Quebec elections have nothing to do with sovereignty. Or, they have everything to do with sovereignty.
This has been the dynamic tension in Quebec politics for generations, and it's playing out again as Quebecers prepare to vote in early April to choose a new government.
Like so many who have gone before her, Quebec Premier Pauline Marois is trying to lead a party committed to sovereignty through an election in which she says sovereignty is not an issue. And like those predecessors, she is having trouble navigating the campaign while carrying this traditional Québécois dichotomy.
Is Quebec sovereignty an issue or not? Marois says it is not, and her campaign platform has only a vague pledge to hold a referendum at "the time the government deemed to be appropriate." She has yet to explain what that means and how a government she leads would determine the right time.
However, despite frequent assurances sovereignty is not an issue, Marois has continued to muse about the possible terms of independence.
Marois noted a variety of studies published during the last quarter century have outlined ways Quebec could be "independent" and still exist in partnership with Canada. For example, Marois said Quebec could continue to use the Canadian dollar, allow Quebecers to carry Canadian passports and enjoy free trade in people, goods and services with other provinces.
But remember, sovereignty is not an election issue.
Are voters in Quebec buying any of Marois' patter? To some extent, the answer is yes.
This is essentially the patter Quebec voters are used to getting from their sovereigntist politicians. Don't sweat the big stuff, and have faith the rest of the country, even after being rebuffed in a referendum, will not want a complete divorce. That there is enough affinity to ensure a close association with the rest of Canada.
Of course, there is plenty of evidence the whole idea of a mutually agreed upon separation with no lingering hostilities is really just the bait on a trap. That once support for sovereignty has been won in a referendum, a sovereigntist government could seek a more definite, formal separation from Canada. This is a strategy that has been debated for at least the last 20 years in Quebec.
It started in 1994, when Parti Québécois leader Jacques Parizeau became premier with a majority mandate after promising to hold a referendum.

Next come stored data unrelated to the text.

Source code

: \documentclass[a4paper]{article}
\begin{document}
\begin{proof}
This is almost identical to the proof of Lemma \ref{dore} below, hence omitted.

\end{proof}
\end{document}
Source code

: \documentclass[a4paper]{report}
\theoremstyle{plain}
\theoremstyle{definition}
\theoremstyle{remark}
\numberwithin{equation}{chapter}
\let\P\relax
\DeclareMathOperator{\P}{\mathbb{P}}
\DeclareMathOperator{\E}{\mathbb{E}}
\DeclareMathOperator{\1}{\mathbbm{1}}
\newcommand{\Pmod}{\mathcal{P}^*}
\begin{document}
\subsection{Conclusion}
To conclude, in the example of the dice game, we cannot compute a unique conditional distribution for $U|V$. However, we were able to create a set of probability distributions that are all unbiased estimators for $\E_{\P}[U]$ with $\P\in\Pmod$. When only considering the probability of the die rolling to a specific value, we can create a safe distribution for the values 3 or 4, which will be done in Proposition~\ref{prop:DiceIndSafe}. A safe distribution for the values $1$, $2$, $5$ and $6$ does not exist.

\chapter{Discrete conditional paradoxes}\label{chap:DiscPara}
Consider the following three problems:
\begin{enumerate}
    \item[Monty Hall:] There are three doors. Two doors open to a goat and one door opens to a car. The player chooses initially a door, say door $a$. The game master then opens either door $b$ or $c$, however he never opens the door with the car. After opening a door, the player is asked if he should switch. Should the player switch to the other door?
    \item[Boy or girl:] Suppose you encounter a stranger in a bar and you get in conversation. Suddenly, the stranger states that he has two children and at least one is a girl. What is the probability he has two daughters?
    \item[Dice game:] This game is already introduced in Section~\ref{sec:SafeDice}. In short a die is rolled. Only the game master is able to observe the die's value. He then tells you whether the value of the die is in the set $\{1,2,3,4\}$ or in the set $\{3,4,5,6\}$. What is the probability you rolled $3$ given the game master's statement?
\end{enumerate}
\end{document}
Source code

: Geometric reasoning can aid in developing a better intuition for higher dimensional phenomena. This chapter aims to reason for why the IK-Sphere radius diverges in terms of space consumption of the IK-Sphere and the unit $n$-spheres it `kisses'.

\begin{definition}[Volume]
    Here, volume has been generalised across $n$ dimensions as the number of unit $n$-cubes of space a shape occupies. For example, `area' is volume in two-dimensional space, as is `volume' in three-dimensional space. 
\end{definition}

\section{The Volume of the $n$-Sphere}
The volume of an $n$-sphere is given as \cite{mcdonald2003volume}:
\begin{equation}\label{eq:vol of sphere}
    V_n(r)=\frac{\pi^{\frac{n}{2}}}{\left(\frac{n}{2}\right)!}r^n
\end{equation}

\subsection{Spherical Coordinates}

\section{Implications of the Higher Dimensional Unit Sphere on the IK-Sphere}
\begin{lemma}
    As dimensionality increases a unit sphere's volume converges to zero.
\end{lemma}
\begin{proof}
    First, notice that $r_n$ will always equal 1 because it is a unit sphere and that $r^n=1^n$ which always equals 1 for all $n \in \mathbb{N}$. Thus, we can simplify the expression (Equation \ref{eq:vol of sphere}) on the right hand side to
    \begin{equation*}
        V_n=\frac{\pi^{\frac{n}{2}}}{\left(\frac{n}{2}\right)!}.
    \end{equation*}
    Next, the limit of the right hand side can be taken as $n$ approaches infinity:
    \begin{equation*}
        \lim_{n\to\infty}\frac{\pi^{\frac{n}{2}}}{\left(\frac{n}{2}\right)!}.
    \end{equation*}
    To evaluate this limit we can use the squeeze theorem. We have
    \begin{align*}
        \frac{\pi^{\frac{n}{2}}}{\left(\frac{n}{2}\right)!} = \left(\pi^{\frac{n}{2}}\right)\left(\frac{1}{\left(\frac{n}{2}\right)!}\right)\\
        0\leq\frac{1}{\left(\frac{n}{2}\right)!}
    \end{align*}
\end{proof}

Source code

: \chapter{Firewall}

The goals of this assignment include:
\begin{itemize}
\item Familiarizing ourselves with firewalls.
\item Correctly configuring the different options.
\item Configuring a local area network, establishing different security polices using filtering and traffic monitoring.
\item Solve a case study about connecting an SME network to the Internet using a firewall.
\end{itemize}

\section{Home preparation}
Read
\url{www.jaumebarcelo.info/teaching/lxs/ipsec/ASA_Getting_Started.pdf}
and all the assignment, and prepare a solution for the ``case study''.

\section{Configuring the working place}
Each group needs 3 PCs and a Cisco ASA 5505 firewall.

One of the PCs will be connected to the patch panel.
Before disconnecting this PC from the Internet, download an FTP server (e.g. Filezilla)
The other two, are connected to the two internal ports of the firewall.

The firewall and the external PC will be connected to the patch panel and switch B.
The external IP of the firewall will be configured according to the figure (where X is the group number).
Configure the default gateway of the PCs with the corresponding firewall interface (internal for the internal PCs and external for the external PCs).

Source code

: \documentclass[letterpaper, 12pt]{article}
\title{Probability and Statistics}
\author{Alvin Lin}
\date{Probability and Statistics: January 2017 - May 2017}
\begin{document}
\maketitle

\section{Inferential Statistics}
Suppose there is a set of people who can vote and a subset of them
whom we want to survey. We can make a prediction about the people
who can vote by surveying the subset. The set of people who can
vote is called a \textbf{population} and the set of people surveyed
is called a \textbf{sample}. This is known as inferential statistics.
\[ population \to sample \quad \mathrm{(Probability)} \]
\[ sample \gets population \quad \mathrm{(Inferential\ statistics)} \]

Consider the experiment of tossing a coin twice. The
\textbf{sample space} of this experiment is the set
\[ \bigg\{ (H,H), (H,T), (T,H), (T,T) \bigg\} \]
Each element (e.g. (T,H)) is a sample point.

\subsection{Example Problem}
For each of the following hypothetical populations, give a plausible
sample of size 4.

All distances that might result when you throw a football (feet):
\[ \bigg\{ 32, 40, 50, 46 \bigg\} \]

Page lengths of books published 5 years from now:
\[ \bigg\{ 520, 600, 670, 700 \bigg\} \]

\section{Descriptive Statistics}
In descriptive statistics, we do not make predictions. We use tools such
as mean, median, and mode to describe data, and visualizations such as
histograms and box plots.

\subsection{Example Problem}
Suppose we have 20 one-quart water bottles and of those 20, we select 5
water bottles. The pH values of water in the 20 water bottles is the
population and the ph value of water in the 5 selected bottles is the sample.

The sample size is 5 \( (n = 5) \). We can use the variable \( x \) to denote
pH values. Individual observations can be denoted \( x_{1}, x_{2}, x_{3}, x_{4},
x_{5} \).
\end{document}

Parizeau was true to his word, scheduling a referendum for October 1995.
That summer, a few months before the referendum, then La Presse bureau chief Chantal Hebert (now with the Toronto Star) wrote a story about a meeting between Parizeau and European diplomats in which he said if he could get Quebecers to vote yes on any kind of sovereignty question, he would have them trapped "like lobsters in a pot of boiling water."

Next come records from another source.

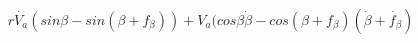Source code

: \documentclass[preview]{standalone}
\begin{document}
	\begin{equation*}
	r  \dot{V_a}(sin\beta-sin(\beta+f_\beta)) + V_a(cos\beta \dot{\beta} - cos(\beta+f_\beta)(\dot{\beta}+\dot{f_\beta})
	\end{equation*}
\end{document}
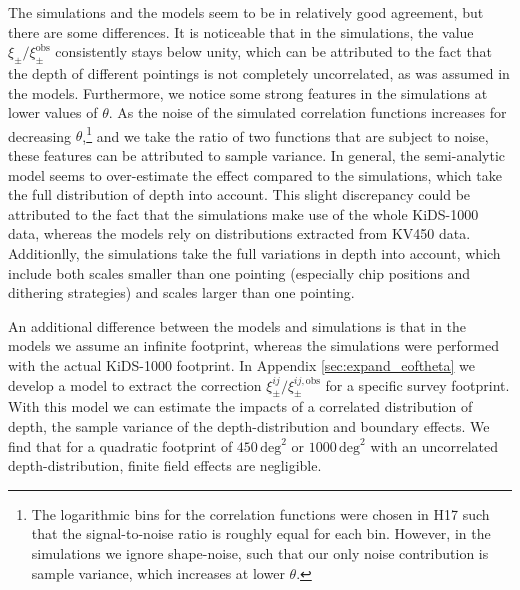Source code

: \documentclass[referee]{aa} %
\renewcommand{\[}{\begin{equation}}
\renewcommand{\]}{\end{equation}}
\renewcommand{\rm}{\mathrm}
\begin{document}
The simulations and the models seem to be in relatively good agreement, but there are some differences. It is noticeable that in the simulations, the value $\xi_\pm/\xi_\pm^{\rm{obs}}$ consistently stays below unity, which can be attributed to the fact that the depth of different pointings is not completely uncorrelated, as was assumed in the models. Furthermore, we notice some strong features in the simulations at lower values of $\theta$.  As the noise of the simulated correlation functions increases for decreasing $\theta$,\footnote{The logarithmic bins for the correlation functions were chosen in H17 such that the signal-to-noise ratio is roughly equal for each bin. However, in the simulations we ignore shape-noise, such that our only noise contribution is sample variance, which increases at lower $\theta$.} and we take the ratio of two functions that are subject to noise, these features can be attributed to sample variance. In general, the semi-analytic model seems to over-estimate the effect compared to the simulations, which take the full distribution of depth into account. This slight discrepancy could be attributed to the fact that the simulations make use of the whole KiDS-1000 data, whereas the models rely on distributions extracted from KV450 data. Additionlly, the simulations take the full variations in depth into account, which include both scales smaller than one pointing (especially chip positions and dithering strategies) and scales larger than one pointing.

An additional difference between the models and simulations is that in the models we assume an infinite footprint, whereas the simulations were performed with the actual KiDS-1000 footprint. In Appendix \ref{sec:expand_eoftheta} we develop a model to extract the correction $\xi_\pm^{ij}/\xi_{\pm}^{ij,\rm{obs}}$ for a specific survey footprint. With this model we can estimate the impacts of a correlated distribution of depth, the sample variance of the depth-distribution and boundary effects. We find that for a quadratic footprint of $450\,\rm{deg}^2$ or $1000\,\rm{deg}^2$ with an uncorrelated depth-distribution, finite field effects are negligible.
\end{document}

Over the years, the story has been retold using the term "lobster trap," which also captures Parizeau's strategy, even if it is not entirely accurate.
Although she is unlikely to utter an equally indiscreet admission, it is fairly well accepted Marois is playing the same game as her predecessor.
One of the most important footnotes to the lobster-pot tale is that, despite being published just a few months before the referendum took place, it did not dampen enthusiasm among the electorate for some form of sovereignty.
As history clearly shows, the 1995 referendum was a neck-and-neck race down to the wire. On referendum night, the fate of the federation was measured in tenths of a percentage point, with the No campaign ultimately coming out on top by just one point.
Where does this leave Marois? When she dropped the writ for this election, the PQ held a slight lead over her opposition, principally the Liberals. In the first 10 days of campaigning, the PQ is now running second to a Liberal party that is showing some momentum.
However, Marois still has a few cards up her sleeve. Last week, she announced media magnate Pierre Péladeau was now a PQ candidate. The effect of Péladeau's candidacy is still being gauged. One theory has it that this amplifies the sovereigntist strategy in Marois' campaign, and further alienates a majority of Quebecers who do not wish to do the Parizeau lobster-pot tango.
A competing theory is that Péladeau, one of the most powerful men in Quebec, will lend legitimacy and even sexiness to a relatively dormant political movement. Either way, this election will see Quebecers once again focusing intently on sovereignty, likely asking themselves before voting whether they can envision an existence beyond the current federation.
Even though it's not an election issue.